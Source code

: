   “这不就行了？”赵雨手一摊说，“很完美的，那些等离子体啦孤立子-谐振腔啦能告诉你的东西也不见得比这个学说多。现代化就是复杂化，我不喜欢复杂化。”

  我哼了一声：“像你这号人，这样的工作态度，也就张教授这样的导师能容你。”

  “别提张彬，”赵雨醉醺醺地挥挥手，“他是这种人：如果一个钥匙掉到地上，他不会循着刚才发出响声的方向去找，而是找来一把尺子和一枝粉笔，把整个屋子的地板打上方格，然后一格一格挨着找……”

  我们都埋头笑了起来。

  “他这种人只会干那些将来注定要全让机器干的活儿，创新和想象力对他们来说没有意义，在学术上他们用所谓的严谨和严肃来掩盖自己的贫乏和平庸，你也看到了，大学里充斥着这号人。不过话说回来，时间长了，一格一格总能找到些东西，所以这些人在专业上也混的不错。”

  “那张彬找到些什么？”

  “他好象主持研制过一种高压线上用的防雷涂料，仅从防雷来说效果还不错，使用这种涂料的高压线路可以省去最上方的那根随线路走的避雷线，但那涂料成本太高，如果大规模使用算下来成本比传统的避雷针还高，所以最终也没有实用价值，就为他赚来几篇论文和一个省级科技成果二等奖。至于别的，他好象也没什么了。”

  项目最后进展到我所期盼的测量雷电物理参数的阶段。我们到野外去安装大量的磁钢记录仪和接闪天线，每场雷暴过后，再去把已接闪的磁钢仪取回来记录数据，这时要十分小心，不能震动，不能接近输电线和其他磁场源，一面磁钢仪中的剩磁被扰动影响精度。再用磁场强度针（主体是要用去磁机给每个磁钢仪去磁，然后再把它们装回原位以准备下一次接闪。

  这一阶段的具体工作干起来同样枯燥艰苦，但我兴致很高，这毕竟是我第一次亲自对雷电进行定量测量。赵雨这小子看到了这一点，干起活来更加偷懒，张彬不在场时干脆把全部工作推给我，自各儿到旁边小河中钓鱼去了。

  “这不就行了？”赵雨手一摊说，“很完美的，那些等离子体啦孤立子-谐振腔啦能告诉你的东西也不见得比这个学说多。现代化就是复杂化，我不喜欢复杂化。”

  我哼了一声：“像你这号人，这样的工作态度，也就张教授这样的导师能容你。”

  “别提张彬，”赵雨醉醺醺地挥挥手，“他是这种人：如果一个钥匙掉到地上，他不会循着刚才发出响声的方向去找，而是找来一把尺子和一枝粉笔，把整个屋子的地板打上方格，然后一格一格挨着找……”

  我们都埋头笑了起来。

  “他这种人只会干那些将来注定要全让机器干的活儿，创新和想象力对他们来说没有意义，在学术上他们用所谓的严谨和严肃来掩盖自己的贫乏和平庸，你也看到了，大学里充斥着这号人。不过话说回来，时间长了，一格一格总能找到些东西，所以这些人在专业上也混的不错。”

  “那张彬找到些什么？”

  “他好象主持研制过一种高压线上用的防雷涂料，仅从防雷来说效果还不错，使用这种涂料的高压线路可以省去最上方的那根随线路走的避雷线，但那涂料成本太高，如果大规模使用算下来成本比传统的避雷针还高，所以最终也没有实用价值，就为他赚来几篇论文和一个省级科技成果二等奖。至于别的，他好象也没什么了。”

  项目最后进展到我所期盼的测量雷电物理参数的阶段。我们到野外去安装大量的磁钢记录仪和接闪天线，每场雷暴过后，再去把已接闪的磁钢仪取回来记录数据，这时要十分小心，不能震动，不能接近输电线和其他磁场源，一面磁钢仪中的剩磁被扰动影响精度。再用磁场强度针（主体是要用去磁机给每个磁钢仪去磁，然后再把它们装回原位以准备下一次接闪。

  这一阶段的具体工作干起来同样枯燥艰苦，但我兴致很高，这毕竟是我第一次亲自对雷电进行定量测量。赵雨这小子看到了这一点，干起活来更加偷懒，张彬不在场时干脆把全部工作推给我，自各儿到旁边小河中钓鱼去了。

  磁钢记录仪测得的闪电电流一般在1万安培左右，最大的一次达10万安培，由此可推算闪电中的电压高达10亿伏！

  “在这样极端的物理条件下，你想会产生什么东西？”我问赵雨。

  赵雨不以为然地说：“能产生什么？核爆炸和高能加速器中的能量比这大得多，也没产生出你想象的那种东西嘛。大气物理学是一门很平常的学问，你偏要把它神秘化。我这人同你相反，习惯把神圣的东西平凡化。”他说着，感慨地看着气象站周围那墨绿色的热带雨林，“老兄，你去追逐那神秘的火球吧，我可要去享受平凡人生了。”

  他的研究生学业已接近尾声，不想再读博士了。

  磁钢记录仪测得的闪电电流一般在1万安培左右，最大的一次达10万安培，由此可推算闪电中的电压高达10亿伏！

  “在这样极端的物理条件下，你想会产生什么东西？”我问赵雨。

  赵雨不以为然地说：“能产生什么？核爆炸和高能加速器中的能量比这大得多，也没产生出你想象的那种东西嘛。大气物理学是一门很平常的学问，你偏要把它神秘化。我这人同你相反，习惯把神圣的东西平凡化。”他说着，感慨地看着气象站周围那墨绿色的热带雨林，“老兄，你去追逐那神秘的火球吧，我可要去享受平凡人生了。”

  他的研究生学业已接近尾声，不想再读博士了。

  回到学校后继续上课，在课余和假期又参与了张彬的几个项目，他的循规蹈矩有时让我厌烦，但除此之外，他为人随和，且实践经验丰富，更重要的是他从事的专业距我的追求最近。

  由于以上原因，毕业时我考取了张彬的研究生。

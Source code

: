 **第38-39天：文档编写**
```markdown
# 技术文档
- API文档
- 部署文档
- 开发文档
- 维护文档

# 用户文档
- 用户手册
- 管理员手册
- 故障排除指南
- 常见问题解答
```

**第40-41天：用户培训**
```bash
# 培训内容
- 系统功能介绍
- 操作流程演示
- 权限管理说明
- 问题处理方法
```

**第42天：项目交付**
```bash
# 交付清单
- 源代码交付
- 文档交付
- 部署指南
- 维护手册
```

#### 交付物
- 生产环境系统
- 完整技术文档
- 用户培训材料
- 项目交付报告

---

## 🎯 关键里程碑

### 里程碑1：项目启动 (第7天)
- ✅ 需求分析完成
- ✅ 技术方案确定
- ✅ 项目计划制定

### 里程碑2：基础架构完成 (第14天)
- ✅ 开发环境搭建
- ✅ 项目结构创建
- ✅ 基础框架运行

Task prompt → What is the number of lines in the data that hold the string "很完美的"? Answer with the number only.

Result of the exercise → 2